Typical Interview Questions

Sally Painter
Woman asking questions during interview
expert checked

Typical interview questions are designed to assist a recruiter in assessing your skills and what kind of employee you'll make.

Typical Interview Questions Aren't Always Typical

While you can prepare for your interview by reviewing some of the typical interview questions, many of the questions a recruiter asks will be very specific about your skills and your work experience.

Beginning of Interview

Educational Background

Most recruiters will begin your interview by going over your education and may ask questions to clarify your qualifications.

Your Job Experience

The next line of questions will be about your experience. This usually begins with your current position and work backwards through your work history, although some recruiters prefer to get a chronological picture of your experience and start with your first job on your resume.

Typical questions:

  • What were your duties? Give a brief description. Never refer a recruiter to your resume or application as a response to a question. The recruiter already has that information. If you must paraphrase it, then do so. Try to add a little more information that a resume can't cover. If the recruiter is familiar with your former position, she may ask you specifics about it or how you went about performing the duties of your job.
  • What did you like most about that job? Be honest in your response. If you liked working on projects that you were given the lead, then explain why you enjoyed it. Perhaps you got great satisfaction from challenging yourself and learning to lead a team. Always make sure you give credit to your fellow workers, too.
  • What did you like the least? Being asked what you liked least about your past or present job can be a tricky question to answer. You don't want to say anything negative about your former company or co-workers. One way to respond to this question would be to say you needed more of a challenge. This creates a segue into the open position and how you feel it will be a better fit for your skills.
  • What would your current supervisor say is your biggest strength? You've had employee evaluations, so you should know this. Chances are the recruiter won't be able to talk with your supervisor, but play this one safe and answer as your supervisor would.
  • What would your supervisor say is your biggest weakness? Again, try to answer as you believe your supervisor would respond.

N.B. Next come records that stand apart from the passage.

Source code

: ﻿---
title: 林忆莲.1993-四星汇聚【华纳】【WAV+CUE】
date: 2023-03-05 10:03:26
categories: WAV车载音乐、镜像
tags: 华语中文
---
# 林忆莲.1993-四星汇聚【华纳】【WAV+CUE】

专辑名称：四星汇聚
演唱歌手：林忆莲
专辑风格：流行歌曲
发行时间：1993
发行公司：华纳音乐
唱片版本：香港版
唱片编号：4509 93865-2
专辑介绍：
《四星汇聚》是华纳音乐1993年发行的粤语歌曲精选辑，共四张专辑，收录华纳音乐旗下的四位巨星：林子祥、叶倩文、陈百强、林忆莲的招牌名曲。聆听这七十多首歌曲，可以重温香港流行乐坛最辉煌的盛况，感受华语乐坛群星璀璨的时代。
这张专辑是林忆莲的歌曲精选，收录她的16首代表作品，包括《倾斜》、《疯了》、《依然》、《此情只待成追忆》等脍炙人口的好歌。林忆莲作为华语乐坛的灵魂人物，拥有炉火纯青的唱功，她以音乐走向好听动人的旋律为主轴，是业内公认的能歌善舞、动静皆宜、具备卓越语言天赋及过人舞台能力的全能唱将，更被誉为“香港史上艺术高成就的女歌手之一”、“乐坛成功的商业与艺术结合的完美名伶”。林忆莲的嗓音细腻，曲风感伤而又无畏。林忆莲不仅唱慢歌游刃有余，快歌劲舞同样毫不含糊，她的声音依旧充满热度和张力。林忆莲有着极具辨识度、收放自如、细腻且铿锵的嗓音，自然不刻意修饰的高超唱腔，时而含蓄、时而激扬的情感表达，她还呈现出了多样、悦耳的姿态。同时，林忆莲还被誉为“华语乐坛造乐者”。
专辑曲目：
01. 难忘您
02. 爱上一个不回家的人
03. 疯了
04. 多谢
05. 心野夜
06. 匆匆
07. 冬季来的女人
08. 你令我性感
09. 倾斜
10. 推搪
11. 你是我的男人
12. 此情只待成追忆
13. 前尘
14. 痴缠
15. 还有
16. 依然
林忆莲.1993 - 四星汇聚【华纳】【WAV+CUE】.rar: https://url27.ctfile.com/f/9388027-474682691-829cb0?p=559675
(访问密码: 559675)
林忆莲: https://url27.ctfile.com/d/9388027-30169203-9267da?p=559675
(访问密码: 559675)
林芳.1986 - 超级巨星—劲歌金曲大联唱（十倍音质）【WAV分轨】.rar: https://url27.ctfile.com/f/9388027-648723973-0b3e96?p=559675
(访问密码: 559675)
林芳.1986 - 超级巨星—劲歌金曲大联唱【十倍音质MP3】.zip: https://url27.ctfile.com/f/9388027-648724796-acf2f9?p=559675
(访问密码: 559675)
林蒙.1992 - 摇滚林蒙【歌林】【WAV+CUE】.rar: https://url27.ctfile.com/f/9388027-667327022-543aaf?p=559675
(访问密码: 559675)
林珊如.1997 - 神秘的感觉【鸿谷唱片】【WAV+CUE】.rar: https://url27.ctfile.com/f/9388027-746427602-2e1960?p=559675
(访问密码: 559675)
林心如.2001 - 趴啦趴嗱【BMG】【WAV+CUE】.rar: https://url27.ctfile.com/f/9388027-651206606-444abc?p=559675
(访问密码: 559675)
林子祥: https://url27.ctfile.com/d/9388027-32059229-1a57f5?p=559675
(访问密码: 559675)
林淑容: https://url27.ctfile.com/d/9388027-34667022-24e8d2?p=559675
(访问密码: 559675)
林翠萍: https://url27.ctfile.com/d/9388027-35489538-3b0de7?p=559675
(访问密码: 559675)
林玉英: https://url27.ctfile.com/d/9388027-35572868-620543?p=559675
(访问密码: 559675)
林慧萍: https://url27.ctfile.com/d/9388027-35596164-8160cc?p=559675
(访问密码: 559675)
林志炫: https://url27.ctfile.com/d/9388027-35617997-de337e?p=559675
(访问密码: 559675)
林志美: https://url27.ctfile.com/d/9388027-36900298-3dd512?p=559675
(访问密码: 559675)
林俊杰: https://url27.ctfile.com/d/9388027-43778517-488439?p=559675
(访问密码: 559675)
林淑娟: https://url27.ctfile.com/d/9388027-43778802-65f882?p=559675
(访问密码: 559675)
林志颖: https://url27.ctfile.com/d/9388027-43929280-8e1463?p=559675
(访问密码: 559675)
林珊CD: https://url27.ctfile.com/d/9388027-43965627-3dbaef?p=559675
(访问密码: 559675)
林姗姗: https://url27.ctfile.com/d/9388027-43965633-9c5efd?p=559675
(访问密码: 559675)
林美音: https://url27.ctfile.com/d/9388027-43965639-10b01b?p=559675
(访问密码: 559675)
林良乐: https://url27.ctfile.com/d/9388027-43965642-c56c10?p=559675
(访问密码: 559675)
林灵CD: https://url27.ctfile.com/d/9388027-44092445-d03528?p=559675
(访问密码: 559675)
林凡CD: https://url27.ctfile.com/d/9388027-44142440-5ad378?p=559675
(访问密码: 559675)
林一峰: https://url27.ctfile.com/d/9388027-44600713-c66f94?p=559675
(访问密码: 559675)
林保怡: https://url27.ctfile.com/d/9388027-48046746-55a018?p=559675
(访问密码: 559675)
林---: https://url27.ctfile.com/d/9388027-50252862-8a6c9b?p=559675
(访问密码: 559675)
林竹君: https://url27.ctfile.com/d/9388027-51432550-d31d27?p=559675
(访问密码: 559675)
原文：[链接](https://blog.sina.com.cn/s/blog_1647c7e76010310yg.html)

Other job specific questions:

  • Who was your supervisor?
  • What style of management do you find works the best?
  • Were you responsible for other workers?
  • Were you the lead on any projects? What were they? Describe what duties you had. Did you meet the job and project expectations?
  • Describe a time when you were faced with a dilemma about your job and what you did.

Commonly Asked Interview Questions

There are certain questions that are asked in almost every interview. A few of the most commonly asked interview questions are:

  • Why are you seeking a new job? Don't use this question for a venting session about everything that is wrong with your current or most recent job. Instead, focus on one of the aspects of the job that inspired you to send in your resume.
  • What are your career goals? Be realistic. Don't say you're aiming for the Vice President position unless it's the next step in your career path or you're applying for the VP position.
  • What do you think would be the most challenging aspect of this job? Don't say anything that will reflect negatively on you. State the challenge and quickly explain how you would face it and compare to how you're current duties are similar or are applicable to the new job.
  • If hired, what would you bring to the job? This is your opportunity to shine. Don't go overboard. Keep your contributions to the company realistic. Select three things you know you can bring to the job that will help the company and after stating them, emphasize your strongest ability. If you know the company well enough, you can give an example of how you can help.
  • What is your current salary? Just tell the recruiter. Dancing around this question will only irritate the person interviewing you. The recruiter probably has a good idea what you're making or at the least your industry salary range. Be honest.
  • What are your salary expectations? Be realistic. If you're currently earning $45,000 don't give $65,000 for your answer. This will knock you out of the game faster than anything else because it reveals to the recruiter that you are unprofessional and unrealistic. Unless you are currently earning $20,000 less than your peers, this is an inappropriate answer. If you're earning $20,000 less than what you should be earning, a recruiter is going to be wary unless you have a very good explanation.
  • If hired, how soon could you start? Unless you're currently unemployed, the standard response is two weeks because most people work a two-week notice out of professional courtesy.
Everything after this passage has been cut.